The decision seemed straightforward. We were on a managed VPS provider paying about $1,200/month. Moving to AWS would give us better scaling, more services, and probably save money once we optimised. "It's just cloud infrastructure," I told our investors. "We'll be done in six weeks."
It took six months. We had seven unplanned downtime incidents over that period. One incident resulted in read-only database access for four hours during our peak usage time. I did not give another infrastructure update in an investor call for the rest of the year.
What We Got Wrong Before We Started
We treated the migration as a technical project rather than a product risk. We scheduled it during our busiest quarter because "we needed the new infrastructure for the upcoming scale." We didn't run any production load on the new environment before cutting over. We had a rollback plan on paper that we'd never practiced.
Every one of these decisions is something experienced engineers would have caught in a planning review. We didn't have that review.
The Database Incident
We migrated our PostgreSQL database from a managed provider to RDS. The migration itself was clean. What we missed: our application had hardcoded connection pool settings tuned for the old server's connection limits. RDS has different defaults, and under load, we exhausted the connection pool. The application began failing with connection timeout errors, which our monitoring logged — but we hadn't set up alerts on that specific error type yet.

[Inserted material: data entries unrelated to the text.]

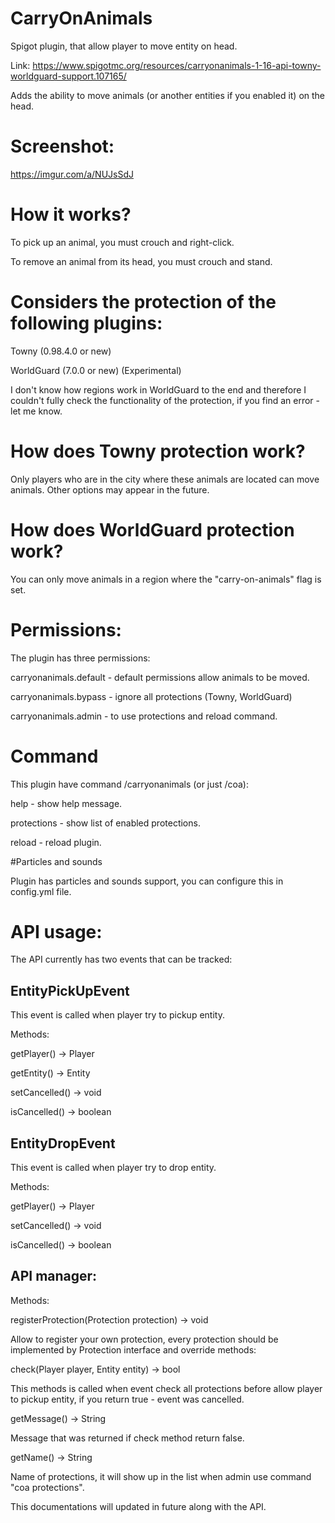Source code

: # CarryOnAnimals
Spigot plugin, that allow player to move entity on head.

Link: https://www.spigotmc.org/resources/carryonanimals-1-16-api-towny-worldguard-support.107165/

Adds the ability to move animals (or another entities if you enabled it) on the head.

# Screenshot:
https://imgur.com/a/NUJsSdJ

# How it works?

To pick up an animal, you must crouch and right-click.

To remove an animal from its head, you must crouch and stand.

# Considers the protection of the following plugins:

Towny (0.98.4.0 or new)

WorldGuard (7.0.0 or new) (Experimental)

I don't know how regions work in WorldGuard to the end and therefore I couldn't fully check the functionality of the protection, if you find an error - let me know.

# How does Towny protection work?

Only players who are in the city where these animals are located can move animals. Other options may appear in the future.

# How does WorldGuard protection work?

You can only move animals in a region where the "carry-on-animals" flag is set.

# Permissions:

The plugin has three permissions:

carryonanimals.default - default permissions allow animals to be moved.

carryonanimals.bypass - ignore all protections (Towny, WorldGuard)

carryonanimals.admin - to use protections and reload command.

# Command

This plugin have command /carryonanimals (or just /coa):

help - show help message.

protections - show list of enabled protections.

reload - reload plugin.

#Particles and sounds

Plugin has particles and sounds support, you can configure this in config.yml file.

# API usage:


The API currently has two events that can be tracked:

## EntityPickUpEvent

This event is called when player try to pickup entity.

Methods:

getPlayer() -> Player

getEntity() -> Entity

setCancelled() -> void

isCancelled() -> boolean

## EntityDropEvent

This event is called when player try to drop entity.

Methods:

getPlayer() -> Player

setCancelled() -> void

isCancelled() -> boolean

## API manager:

Methods:

registerProtection(Protection protection) -> void

Allow to register your own protection, every protection should be implemented by Protection interface and override methods:

check(Player player, Entity entity) -> bool

This methods is called when event check all protections before allow player to pickup entity, if you return true - event was cancelled.

getMessage() -> String

Message that was returned if check method return false.

getName() -> String

Name of protections, it will show up in the list when admin use command "coa protections".

This documentations will updated in future along with the API.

It took two hours to diagnose because the errors looked superficially like a different database issue we'd seen before. By the time we found and fixed the connection pool configuration, we'd had four hours of degraded service.
What Should Have Happened
The practices that would have prevented most of our incidents are not exotic. They're standard things experienced infrastructure engineers do:
- Parallel running: Migrate to the new environment and run it in parallel with the old one before cutting over. This surfaces configuration issues without user impact.
- Load testing before cutover: The connection pool issue would have appeared immediately under synthetic load.
- Practiced rollback: Having a documented, tested rollback procedure means you can abort quickly instead of scrambling to improvise.
- Feature flags or gradual traffic shifting: Start with 5% of traffic on the new environment. Problems affect 5% of users, not 100%.
- Alerting before you need it: Set up monitoring for the new environment before cutting over, not after the first incident.
The Actual Outcome
We're fully on AWS now and it was worth doing. The new architecture scales better, costs slightly less, and we have capabilities we didn't have before. But I'd have made very different choices about the process if I could do it again.
Infrastructure migrations are product risks, not just technical tasks. They deserve the same planning, testing, and gradual rollout you'd give to a major feature launch.